Since the start of February, 17 Chinese borrowers have raised Rmb23bn ($3.54bn) from carbon neutrality deals, according to data compiled by GlobalCapital. Most of the transactions, which were sold by state-owned enterprises, were marketed in the onshore interbank market, but international investors will soon be able to buy in as well. China Development Bank's carbon neutrality bond, planned for Thursday, will be internationally certified and available to investors through Bond Connect.

The offering comes as China moves toward its goal of being carbon neutral by 2060. The government released its 14th "five year plan" last week, which included references to the country's climate-related targets. These include reducing energy intensity by 13.5% and carbon intensity by 18%, as well as a goal for non-fossil fuels to account for about 20% of China's total energy mix by 2025.

China's efforts to raise money through carbon neutrality bonds come amid a boom in China's wider green bond market. A report by DBS Bank this week showed that China's green bond market is the second largest in the world, with $150bn of cumulative issuance since 2016. A number of new borrowers, in particular property companies, have jumped into the sector this year as well.

These efforts are laudable, but they are best taken with a pinch of salt.

China has long encouraged its leading state-owned issuers, especially Bank of China, to sell headline-grabbing transactions to show its commitment to key issues. The bank is usually the flag-bearer for China’s key initiatives, including its fight against climate change. But more often than not, there is little follow-up from other borrowers in the region.

A look at China's general energy policies should also make one wonder if the country's big bond sales are much more than just lip service. The country continues to disappoint the international audience when it comes to the need for aggressive and tangible actions to cut back on its carbon output.

China, which according to DBS accounts for 28% of the global carbon dioxide emissions, is still a major contributor to the world's use of coal power. It has supported overseas coal projects through its Belt and Road Initiative, as well as domestically. Despite China's long term plans, its coal power output shows no signs of abating. The Global Energy Monitor, which tracks coal use around the world, reported that China expanded its coal-fired power capacity by 38.4 gigawatts in 2020, far surpassing the rest of the world. India, which had the second most new capacity, added two gigawatts in comparison.

China's carbon neutrality bonds are being touted as an important sign of it moving toward its goal of carbon neutrality. But these capital market transactions are just one part of the process. The funds raised mean little if new coal power plants are still being built and the nation’s emissions are high.

This gives international investors an opportunity to push China to take further action.

The government may be difficult to lobby from abroad, but international concerns and strong advocacy could bring about change. For one, investors can, and should, be thorough in their assessment of the carbon neutrality bonds to make sure that the proceeds are used in effective, transparent and measurable ways.

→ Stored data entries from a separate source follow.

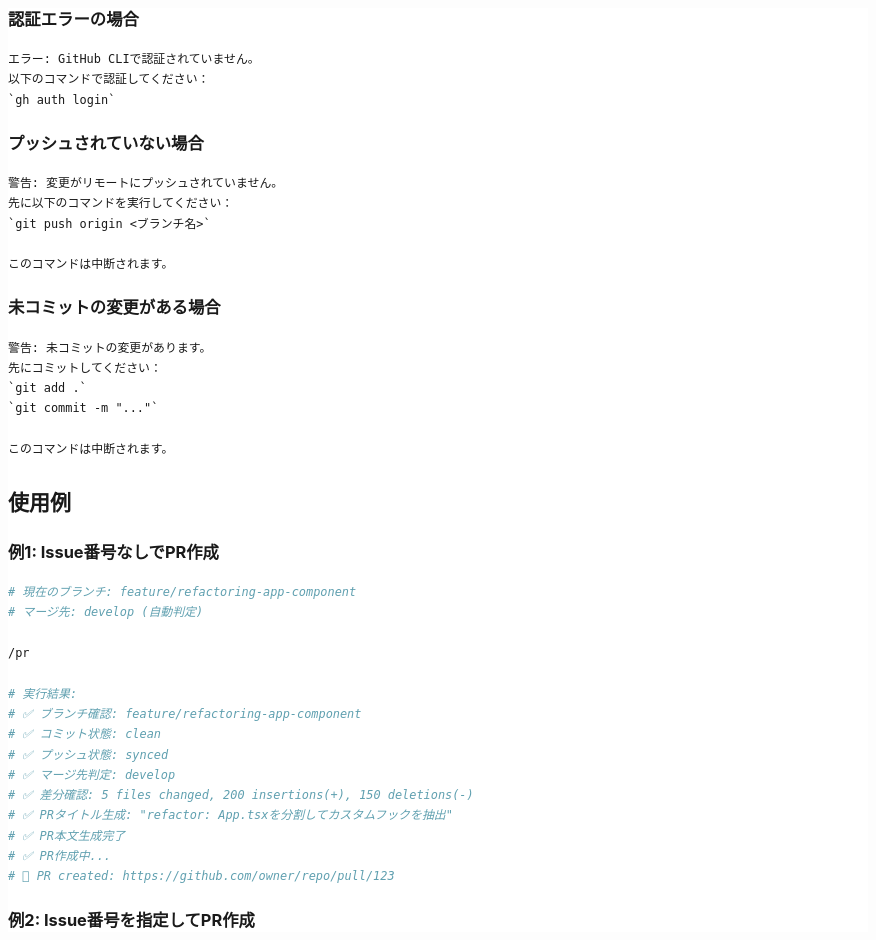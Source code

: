 ### 認証エラーの場合

```
エラー: GitHub CLIで認証されていません。
以下のコマンドで認証してください：
`gh auth login`
```

### プッシュされていない場合

```
警告: 変更がリモートにプッシュされていません。
先に以下のコマンドを実行してください：
`git push origin <ブランチ名>`

このコマンドは中断されます。
```

### 未コミットの変更がある場合

```
警告: 未コミットの変更があります。
先にコミットしてください：
`git add .`
`git commit -m "..."`

このコマンドは中断されます。
```

## 使用例

### 例1: Issue番号なしでPR作成

```bash
# 現在のブランチ: feature/refactoring-app-component
# マージ先: develop (自動判定)

/pr

# 実行結果:
# ✅ ブランチ確認: feature/refactoring-app-component
# ✅ コミット状態: clean
# ✅ プッシュ状態: synced
# ✅ マージ先判定: develop
# ✅ 差分確認: 5 files changed, 200 insertions(+), 150 deletions(-)
# ✅ PRタイトル生成: "refactor: App.tsxを分割してカスタムフックを抽出"
# ✅ PR本文生成完了
# ✅ PR作成中...
# 🎉 PR created: https://github.com/owner/repo/pull/123
```

### 例2: Issue番号を指定してPR作成
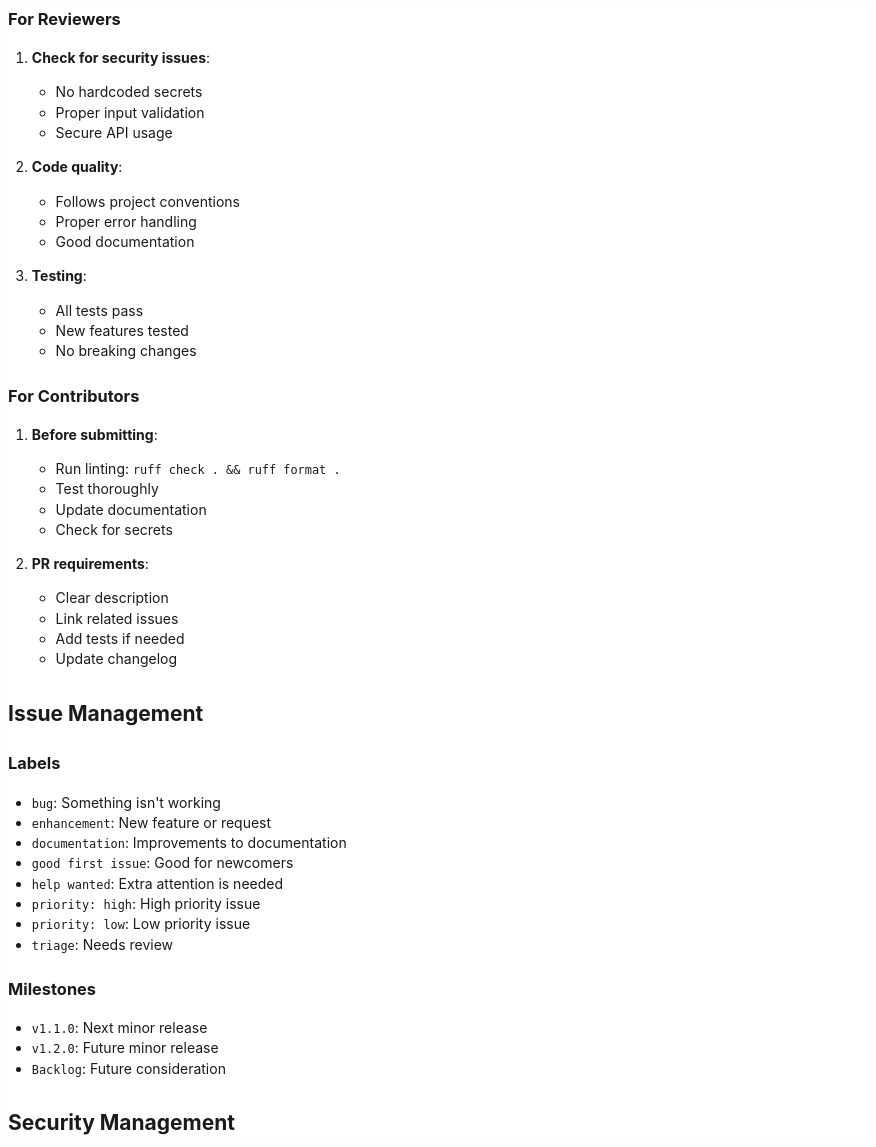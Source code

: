 ### For Reviewers

1. **Check for security issues**:

   - No hardcoded secrets
   - Proper input validation
   - Secure API usage

2. **Code quality**:

   - Follows project conventions
   - Proper error handling
   - Good documentation

3. **Testing**:
   - All tests pass
   - New features tested
   - No breaking changes

### For Contributors

1. **Before submitting**:

   - Run linting: `ruff check . && ruff format .`
   - Test thoroughly
   - Update documentation
   - Check for secrets

2. **PR requirements**:
   - Clear description
   - Link related issues
   - Add tests if needed
   - Update changelog

## Issue Management

### Labels

- `bug`: Something isn't working
- `enhancement`: New feature or request
- `documentation`: Improvements to documentation
- `good first issue`: Good for newcomers
- `help wanted`: Extra attention is needed
- `priority: high`: High priority issue
- `priority: low`: Low priority issue
- `triage`: Needs review

### Milestones

- `v1.1.0`: Next minor release
- `v1.2.0`: Future minor release
- `Backlog`: Future consideration

## Security Management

Additionally, investors should use their access to Chinese issuers of carbon neutrality bonds to discuss further action. Bondholders should question initiatives around divestment and demand more rigorous standards for new projects.

China's borrowers have been keen to attract international money to their green deals and assert their leading position in the field of sustainable capital markets. Having international investors participate while calling for more action could result in more momentum for Chinese policy changes.

There are examples of this working in the past. Just look at China's standards for green bond issuance. The country had long included "clean coal" on its list of projects eligible for green bonds. But repeated pushback, questions and demand for standards in-line with international guidelines led China to cut clean coal from the eligibility list in 2020.

Capital market transactions are an important tool in China's arsenal for fighting climate change, but they cannot be the only one. Only a broader, comprehensive and wholehearted approach to becoming more sustainable can bring about real change.